## What you are asked to do:
Exactly as they appear below, repeat the lines from the one with "- ❌ Work directly on main branch" through the one with "### Q: When should I create a branch?", and no others.

## Rendered images with source text:
┄┄┄┄┄┄

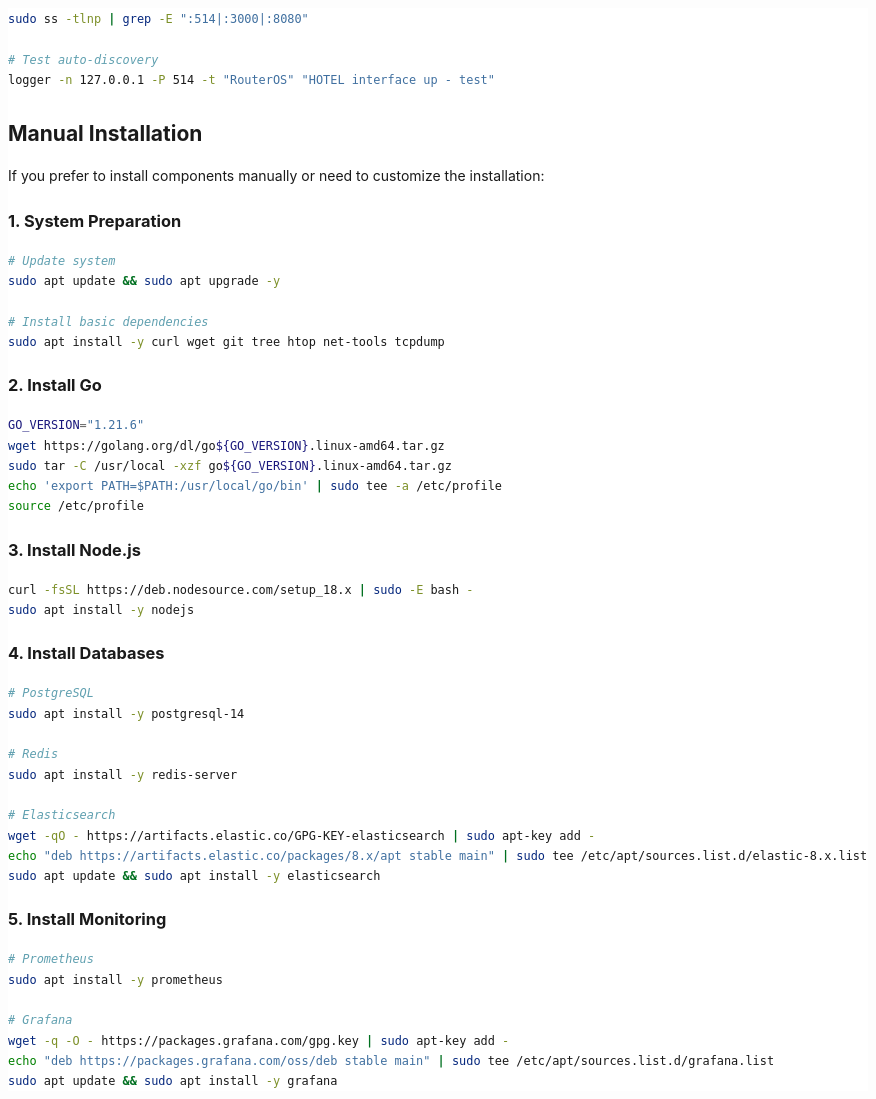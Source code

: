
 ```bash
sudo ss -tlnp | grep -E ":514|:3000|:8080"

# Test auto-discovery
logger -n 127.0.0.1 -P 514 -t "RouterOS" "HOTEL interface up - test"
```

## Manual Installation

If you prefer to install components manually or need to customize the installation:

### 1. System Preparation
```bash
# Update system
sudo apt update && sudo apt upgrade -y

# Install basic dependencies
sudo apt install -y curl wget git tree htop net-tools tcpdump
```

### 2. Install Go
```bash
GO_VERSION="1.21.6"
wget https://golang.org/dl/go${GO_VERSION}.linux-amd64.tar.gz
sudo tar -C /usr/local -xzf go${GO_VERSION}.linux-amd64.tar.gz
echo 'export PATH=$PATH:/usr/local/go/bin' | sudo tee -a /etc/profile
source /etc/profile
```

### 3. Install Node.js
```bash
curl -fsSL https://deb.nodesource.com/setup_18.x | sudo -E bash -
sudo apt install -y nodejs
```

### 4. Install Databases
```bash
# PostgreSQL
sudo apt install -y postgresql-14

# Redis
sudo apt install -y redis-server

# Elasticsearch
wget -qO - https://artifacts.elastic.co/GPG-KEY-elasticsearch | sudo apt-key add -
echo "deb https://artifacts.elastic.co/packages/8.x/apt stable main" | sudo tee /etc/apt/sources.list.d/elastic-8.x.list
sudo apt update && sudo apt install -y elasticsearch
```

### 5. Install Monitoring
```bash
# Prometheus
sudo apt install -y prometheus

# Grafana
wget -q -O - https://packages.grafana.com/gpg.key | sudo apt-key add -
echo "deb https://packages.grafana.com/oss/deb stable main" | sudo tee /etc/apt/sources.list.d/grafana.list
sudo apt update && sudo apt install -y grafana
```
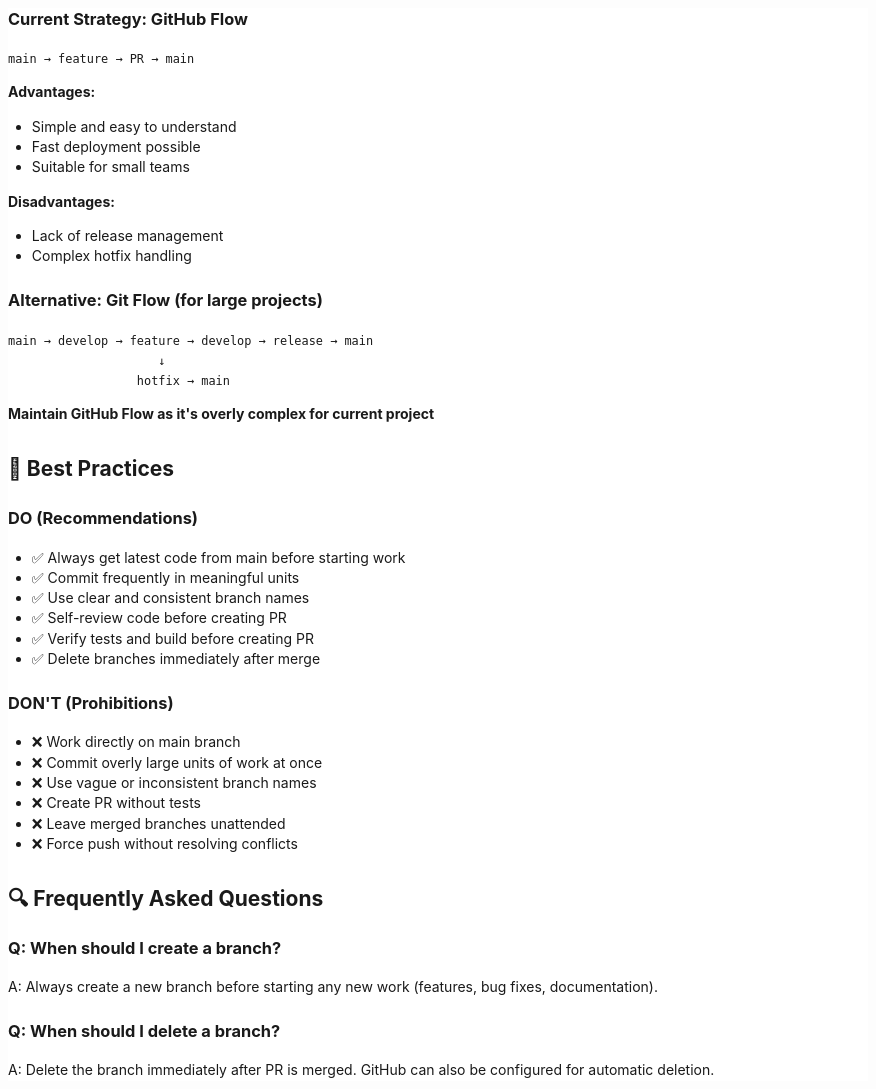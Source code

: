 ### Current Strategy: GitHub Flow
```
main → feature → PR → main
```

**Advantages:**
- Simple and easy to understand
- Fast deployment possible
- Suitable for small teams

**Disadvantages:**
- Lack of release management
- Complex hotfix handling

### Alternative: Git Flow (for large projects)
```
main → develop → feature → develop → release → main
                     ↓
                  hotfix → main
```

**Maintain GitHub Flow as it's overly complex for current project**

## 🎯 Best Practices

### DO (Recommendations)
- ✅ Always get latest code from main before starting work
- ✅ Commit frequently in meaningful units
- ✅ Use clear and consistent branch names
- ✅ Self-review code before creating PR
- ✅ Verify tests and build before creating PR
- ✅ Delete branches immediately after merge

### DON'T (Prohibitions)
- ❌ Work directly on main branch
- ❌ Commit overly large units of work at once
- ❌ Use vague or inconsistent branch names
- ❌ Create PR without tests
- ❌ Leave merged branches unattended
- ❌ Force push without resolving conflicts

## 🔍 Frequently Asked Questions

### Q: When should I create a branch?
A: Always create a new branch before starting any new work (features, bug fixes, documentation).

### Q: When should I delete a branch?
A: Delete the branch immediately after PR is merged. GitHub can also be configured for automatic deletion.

┄┄┄┄┄┄

## Solution for this task:
- ❌ Work directly on main branch
- ❌ Commit overly large units of work at once
- ❌ Use vague or inconsistent branch names
- ❌ Create PR without tests
- ❌ Leave merged branches unattended
- ❌ Force push without resolving conflicts

## 🔍 Frequently Asked Questions

### Q: When should I create a branch?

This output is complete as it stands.